Has anyone else had this happen? If you were able to get reinstated, how?


----------



## mikes424 (May 22, 2016)

If you follow the news, remember when Jim Acosta got kicked out of the White House press conference. (Not arguing if it should or should not have been done. That is a topic for a different thread).

A judge ordered him reinstated due to the fact he was not given a chance to defend himself. I am not a lawyer but I do see some corelation between that and what Uber does with deactivation. 

A lawyer may be able to help but if you lose you may be on the hook for big bucks. If you decide to talk to a lawyer mention the possibility of a class action suit. You are not the only one deactivated without a chance to defend youtself or face your accuser.


----------



## steveK2016 (Jul 31, 2016)

Ive talked to Rohit on your behalf. Thanks to my master negotiation skills, ive gotten you reinstated within 48 hours. Dont forget my christmas card or to add me to your will.


----------



## Juggalo9er (Dec 7, 2017)

steveK2016 said:


> Ive talked to Rohit on your behalf. Thanks to my master negotiation skills, ive gotten you reinstated within 48 hours. Dont forget my christmas card or to add me to your will.
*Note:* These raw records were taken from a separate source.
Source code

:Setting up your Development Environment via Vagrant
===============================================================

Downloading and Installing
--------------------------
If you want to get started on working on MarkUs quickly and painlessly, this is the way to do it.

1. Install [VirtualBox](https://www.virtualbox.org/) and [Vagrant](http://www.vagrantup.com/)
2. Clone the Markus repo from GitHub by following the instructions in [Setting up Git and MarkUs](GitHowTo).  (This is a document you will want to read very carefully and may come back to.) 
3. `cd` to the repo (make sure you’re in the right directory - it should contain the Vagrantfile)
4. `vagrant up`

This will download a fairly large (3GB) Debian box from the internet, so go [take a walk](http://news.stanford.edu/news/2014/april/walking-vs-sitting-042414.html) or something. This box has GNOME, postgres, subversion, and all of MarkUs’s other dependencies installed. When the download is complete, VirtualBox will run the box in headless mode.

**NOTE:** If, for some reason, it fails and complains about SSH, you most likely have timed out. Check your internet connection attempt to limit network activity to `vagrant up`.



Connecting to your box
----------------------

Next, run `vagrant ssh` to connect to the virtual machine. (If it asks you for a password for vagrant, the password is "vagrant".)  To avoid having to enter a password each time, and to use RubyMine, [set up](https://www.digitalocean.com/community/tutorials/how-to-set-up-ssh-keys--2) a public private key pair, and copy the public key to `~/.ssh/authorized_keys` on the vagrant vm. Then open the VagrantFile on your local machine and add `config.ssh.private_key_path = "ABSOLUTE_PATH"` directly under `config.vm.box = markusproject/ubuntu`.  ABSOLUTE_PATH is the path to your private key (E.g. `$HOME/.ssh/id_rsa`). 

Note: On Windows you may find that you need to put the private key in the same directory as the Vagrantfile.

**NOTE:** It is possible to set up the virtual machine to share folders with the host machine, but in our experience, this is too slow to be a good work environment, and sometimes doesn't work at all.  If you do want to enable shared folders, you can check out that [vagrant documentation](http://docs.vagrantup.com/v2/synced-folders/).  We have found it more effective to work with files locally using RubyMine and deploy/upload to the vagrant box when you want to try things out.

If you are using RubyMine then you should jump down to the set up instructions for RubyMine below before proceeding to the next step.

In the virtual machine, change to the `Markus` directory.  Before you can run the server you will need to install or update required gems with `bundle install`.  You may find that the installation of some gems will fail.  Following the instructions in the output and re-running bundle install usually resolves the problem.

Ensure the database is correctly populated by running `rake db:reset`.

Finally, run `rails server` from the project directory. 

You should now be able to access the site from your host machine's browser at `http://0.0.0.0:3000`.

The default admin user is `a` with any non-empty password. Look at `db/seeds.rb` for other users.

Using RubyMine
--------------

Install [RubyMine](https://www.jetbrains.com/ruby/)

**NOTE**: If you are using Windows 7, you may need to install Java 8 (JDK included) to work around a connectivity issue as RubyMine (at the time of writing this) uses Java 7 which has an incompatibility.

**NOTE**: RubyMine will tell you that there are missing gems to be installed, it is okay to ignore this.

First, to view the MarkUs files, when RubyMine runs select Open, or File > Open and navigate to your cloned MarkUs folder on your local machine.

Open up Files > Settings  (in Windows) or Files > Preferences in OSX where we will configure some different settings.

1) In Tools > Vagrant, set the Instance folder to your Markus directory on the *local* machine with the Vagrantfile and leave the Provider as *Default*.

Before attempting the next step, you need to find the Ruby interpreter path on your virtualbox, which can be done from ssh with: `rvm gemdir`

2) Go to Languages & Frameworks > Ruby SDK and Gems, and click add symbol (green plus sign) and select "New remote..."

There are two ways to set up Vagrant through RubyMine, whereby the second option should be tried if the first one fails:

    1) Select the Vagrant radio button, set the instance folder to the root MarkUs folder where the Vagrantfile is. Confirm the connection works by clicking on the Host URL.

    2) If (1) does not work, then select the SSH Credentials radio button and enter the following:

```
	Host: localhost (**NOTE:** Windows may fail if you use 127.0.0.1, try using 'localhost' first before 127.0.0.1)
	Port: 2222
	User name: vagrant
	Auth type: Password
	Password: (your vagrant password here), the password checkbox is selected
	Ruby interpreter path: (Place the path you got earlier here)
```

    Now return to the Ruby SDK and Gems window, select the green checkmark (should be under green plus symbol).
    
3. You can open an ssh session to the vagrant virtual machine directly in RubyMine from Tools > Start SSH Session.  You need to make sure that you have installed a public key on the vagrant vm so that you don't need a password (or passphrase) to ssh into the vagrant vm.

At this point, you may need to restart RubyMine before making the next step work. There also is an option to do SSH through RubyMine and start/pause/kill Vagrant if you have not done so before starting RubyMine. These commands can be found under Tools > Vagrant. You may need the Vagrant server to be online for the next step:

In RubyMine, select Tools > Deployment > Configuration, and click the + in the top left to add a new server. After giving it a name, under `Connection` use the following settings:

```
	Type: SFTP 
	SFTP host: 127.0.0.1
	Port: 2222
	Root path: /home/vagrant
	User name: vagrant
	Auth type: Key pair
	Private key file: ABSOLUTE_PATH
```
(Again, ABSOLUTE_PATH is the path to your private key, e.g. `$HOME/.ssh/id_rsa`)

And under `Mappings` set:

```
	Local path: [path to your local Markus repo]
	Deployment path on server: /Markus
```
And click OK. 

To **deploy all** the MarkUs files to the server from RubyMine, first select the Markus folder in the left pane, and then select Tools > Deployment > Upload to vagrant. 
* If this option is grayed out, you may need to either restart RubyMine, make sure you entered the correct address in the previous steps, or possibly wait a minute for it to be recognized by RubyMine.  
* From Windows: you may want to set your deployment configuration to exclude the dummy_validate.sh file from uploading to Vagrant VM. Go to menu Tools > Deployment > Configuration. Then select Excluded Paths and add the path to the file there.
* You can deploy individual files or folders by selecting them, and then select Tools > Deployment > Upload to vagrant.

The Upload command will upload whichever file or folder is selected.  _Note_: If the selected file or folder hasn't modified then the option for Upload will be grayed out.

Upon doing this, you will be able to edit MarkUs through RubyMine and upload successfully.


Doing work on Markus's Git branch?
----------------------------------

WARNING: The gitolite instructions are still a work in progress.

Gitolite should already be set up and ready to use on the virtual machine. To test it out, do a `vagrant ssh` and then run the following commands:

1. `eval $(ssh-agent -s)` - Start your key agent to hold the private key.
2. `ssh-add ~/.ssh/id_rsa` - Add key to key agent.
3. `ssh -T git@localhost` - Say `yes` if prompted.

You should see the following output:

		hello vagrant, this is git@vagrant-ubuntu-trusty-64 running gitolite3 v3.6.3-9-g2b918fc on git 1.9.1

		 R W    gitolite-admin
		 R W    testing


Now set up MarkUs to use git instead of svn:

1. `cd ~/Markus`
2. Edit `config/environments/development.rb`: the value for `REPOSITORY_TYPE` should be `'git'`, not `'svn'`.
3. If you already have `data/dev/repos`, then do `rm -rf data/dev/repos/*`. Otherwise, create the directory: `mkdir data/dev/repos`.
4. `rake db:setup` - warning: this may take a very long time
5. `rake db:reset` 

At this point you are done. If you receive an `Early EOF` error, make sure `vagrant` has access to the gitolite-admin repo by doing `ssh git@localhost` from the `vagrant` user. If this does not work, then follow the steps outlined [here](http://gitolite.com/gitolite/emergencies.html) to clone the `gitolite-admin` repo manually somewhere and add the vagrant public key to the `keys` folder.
I was just going to make the call


----------



## 911 Guy (Feb 8, 2018)

If you had a dash cam and did actually not drive stupidly, they'd reactivate you. Drivers having actually proof forces them to deal with the pax. They hate that.


----------



## steveK2016 (Jul 31, 2016)

911 Guy said:


> If you had a dash cam and did actually not drive stupidly, they'd reactivate you. Drivers having actually proof forces them to deal with the pax. They hate that.
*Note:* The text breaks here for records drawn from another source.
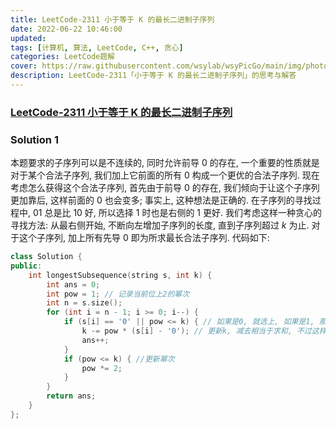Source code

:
 ```yaml
---
title: LeetCode-2311 小于等于 K 的最长二进制子序列 
date: 2022-06-22 10:46:00
updated:
tags: [计算机, 算法, LeetCode, C++, 贪心]
categories: LeetCode题解
cover: https://raw.githubusercontent.com/wsylab/wsyPicGo/main/img/photo-1504718534688-33202e2a194d
description: LeetCode-2311「小于等于 K 的最长二进制子序列」的思考与解答
---
```

### [LeetCode-2311 小于等于 K 的最长二进制子序列](https://leetcode.cn/problems/longest-binary-subsequence-less-than-or-equal-to-k/)

### Solution 1
本题要求的子序列可以是不连续的, 同时允许前导 $0$ 的存在, 一个重要的性质就是对于某个合法子序列, 我们加上它前面的所有 $0$ 构成一个更优的合法子序列. 现在考虑怎么获得这个合法子序列, 首先由于前导 $0$ 的存在, 我们倾向于让这个子序列更加靠后, 这样前面的 $0$ 也会变多; 事实上, 这种想法是正确的.
在子序列的寻找过程中, $01$ 总是比 $10$ 好, 所以选择 $1$ 时也是右侧的 $1$ 更好. 我们考虑这样一种贪心的寻找方法: 从最右侧开始, 不断向左增加子序列的长度, 直到子序列超过 $k$ 为止. 对于这个子序列, 加上所有先导 $0$ 即为所求最长合法子序列.
代码如下:
```C++
class Solution {
public:
    int longestSubsequence(string s, int k) {
        int ans = 0;
        int pow = 1; // 记录当前位上2的幂次
        int n = s.size();
        for (int i = n - 1; i >= 0; i--) { 
            if (s[i] == '0' || pow <= k) { // 如果是0, 就选上, 如果是1, 那么不超过当前k也选上
                k -= pow * (s[i] - '0'); // 更新k, 减去相当于求和, 不过这样能够避免long long问题, 在0过多时计算pow会出错
                ans++;
            }
            if (pow <= k) { //更新幂次
                pow *= 2;
            }
        }
        return ans;
    }
};
```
Fake it, theyve never asked for my footage.


----------



## Sammi Kurr (May 10, 2017)

Romalu said:


> I drive for both Uber and Lyft. Last night, I got an Uber text right before bed alerting me that a passenger had reported concerns with my driving (something about braking/maneuvering or whatever). It was my second such alert in less than a week, and that was really surprising because I hadn't had any before this for a few months. This morning I woke up to find my account had been deactivated! I spoke with support on the phone and with a rep in person. I got no further info about what exactly the passenger reported, no opportunity to explain my side of things or appeal, and no option to take a safety course and get my account reinstated. Just that's it, that's all, goodbye!
> 
> Has anyone else had this happen? If you were able to get reinstated, how?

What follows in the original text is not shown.